1. Python (Transformers) - Recommended

Use this method if you are running a script or a web server. Note: You must specify subfolder="Merged".

import torch
from transformers import AutoModelForCausalLM, AutoTokenizer

# 1. Load from the 'Merged' folder
model_id = "shisha-07/Llama-3-Indian-Gender-Classifier"
tokenizer = AutoTokenizer.from_pretrained(model_id, subfolder="Merged")
model = AutoModelForCausalLM.from_pretrained(
    model_id, 
    subfolder="Merged",
    device_map="auto",
    torch_dtype=torch.float16
)

# 2. Define the Prompt (Alpaca Format)
prompt_template = """### Instruction:
Identify the gender of the given Indian name.

### Input:
{}

### Response:
"""

# 3. Run Inference
name = "Ananya"
inputs = tokenizer(prompt_template.format(name), return_tensors="pt").to("cuda")
output = model.generate(**inputs, max_new_tokens=10)

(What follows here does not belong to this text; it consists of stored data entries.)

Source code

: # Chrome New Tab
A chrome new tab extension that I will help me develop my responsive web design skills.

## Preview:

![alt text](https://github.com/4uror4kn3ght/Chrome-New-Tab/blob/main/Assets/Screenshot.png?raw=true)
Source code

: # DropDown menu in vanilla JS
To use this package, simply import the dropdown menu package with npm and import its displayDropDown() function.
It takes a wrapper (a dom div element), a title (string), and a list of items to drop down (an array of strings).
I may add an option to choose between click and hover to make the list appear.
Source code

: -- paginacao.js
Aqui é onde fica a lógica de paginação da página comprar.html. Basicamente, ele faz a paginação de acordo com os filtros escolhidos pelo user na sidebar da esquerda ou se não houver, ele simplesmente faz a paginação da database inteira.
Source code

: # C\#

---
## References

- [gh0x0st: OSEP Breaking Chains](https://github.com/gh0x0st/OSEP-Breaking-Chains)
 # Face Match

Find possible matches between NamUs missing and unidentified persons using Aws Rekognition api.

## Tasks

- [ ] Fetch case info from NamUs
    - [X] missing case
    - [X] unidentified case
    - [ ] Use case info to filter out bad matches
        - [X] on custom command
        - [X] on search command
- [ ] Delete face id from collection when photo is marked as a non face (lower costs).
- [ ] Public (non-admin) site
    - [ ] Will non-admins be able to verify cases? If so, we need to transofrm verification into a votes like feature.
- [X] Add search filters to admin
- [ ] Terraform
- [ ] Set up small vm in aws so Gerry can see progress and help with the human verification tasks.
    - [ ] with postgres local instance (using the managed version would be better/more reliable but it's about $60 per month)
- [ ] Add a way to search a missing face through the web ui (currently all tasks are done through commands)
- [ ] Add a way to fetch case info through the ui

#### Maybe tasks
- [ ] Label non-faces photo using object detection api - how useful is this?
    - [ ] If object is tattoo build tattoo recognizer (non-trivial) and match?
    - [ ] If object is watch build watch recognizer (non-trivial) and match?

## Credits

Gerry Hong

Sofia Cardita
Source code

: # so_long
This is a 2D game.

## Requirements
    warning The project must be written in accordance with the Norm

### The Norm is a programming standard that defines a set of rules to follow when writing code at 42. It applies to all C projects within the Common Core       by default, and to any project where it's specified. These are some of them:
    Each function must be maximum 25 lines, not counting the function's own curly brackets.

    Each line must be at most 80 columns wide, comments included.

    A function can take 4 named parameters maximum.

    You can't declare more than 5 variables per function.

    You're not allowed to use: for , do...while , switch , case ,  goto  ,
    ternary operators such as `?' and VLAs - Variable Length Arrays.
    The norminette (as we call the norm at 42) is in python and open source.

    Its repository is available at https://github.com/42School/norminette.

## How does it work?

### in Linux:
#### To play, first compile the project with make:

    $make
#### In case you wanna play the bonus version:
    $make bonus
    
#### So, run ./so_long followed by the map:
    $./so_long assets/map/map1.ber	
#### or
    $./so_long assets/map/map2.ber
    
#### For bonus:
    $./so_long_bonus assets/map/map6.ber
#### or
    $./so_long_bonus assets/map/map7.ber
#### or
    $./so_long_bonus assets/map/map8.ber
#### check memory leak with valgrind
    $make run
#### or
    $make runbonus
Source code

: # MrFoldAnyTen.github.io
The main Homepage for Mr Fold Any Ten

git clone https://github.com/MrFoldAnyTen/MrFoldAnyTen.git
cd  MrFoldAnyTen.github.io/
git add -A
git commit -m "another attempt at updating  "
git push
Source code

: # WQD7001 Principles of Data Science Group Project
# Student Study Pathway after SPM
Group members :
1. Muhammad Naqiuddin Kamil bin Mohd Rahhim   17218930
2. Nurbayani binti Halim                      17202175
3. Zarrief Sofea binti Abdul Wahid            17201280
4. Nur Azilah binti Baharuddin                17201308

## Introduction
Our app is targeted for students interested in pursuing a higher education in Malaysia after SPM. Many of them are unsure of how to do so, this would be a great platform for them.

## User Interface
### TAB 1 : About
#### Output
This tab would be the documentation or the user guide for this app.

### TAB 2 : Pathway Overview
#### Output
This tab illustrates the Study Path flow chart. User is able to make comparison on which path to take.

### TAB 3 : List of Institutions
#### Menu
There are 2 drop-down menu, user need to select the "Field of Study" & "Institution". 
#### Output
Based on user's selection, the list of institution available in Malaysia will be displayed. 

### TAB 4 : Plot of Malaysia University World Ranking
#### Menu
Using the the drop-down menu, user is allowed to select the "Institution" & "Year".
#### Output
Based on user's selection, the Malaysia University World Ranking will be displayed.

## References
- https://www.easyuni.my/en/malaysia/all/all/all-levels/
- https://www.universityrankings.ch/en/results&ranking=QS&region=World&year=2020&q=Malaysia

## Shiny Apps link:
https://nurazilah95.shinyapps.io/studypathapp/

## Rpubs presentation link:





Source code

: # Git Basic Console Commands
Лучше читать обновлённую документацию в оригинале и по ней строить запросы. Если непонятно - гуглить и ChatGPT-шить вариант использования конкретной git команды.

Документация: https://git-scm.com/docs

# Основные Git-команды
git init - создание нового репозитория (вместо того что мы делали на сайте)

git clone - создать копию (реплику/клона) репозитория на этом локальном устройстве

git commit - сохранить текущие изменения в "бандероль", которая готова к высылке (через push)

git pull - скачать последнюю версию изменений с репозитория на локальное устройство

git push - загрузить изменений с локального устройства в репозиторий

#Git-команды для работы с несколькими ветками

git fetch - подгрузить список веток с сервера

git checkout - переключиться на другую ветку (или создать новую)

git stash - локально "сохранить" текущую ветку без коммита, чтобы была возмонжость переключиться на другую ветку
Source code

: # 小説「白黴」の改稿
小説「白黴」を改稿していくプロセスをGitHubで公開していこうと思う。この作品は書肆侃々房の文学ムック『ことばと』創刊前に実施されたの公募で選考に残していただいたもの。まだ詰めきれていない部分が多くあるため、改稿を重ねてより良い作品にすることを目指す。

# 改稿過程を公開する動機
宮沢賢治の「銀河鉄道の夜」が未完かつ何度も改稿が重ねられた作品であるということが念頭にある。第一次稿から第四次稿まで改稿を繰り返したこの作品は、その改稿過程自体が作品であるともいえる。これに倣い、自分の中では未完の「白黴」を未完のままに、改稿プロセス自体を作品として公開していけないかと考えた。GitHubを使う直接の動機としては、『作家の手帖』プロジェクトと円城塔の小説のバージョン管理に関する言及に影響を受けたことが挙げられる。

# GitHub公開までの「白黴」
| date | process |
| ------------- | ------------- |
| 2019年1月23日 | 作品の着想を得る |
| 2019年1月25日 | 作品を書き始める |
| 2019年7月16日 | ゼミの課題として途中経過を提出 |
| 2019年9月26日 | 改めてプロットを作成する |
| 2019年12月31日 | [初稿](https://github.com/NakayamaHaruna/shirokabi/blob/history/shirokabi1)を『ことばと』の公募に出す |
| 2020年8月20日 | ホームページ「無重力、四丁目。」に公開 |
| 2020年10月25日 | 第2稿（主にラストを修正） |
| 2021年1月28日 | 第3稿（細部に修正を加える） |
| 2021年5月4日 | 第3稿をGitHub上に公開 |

print(tokenizer.decode(output[0], skip_special_tokens=True))
# Output: Female

2. GGUF (Ollama / Local) -

Download the .gguf file from the GGUF Folder.

  • CLI Command:
./llama-cli -m llama-3-indian-gender.Q4_K_M.gguf -p "### Instruction: Identify the gender. ### Input: Rajesh ### Response:"
  • Ollama: Create a Modelfile with the following content:
FROM ./llama-3-indian-gender.Q4_K_M.gguf
TEMPLATE """### Instruction:
Identify the gender of the given Indian name.

### Input:
{{ .Prompt }}

### Response:
"""

3. LoRA Adapters (Unsloth) -

Use this if you want to load the adapters on top of the base Llama-3 model dynamically.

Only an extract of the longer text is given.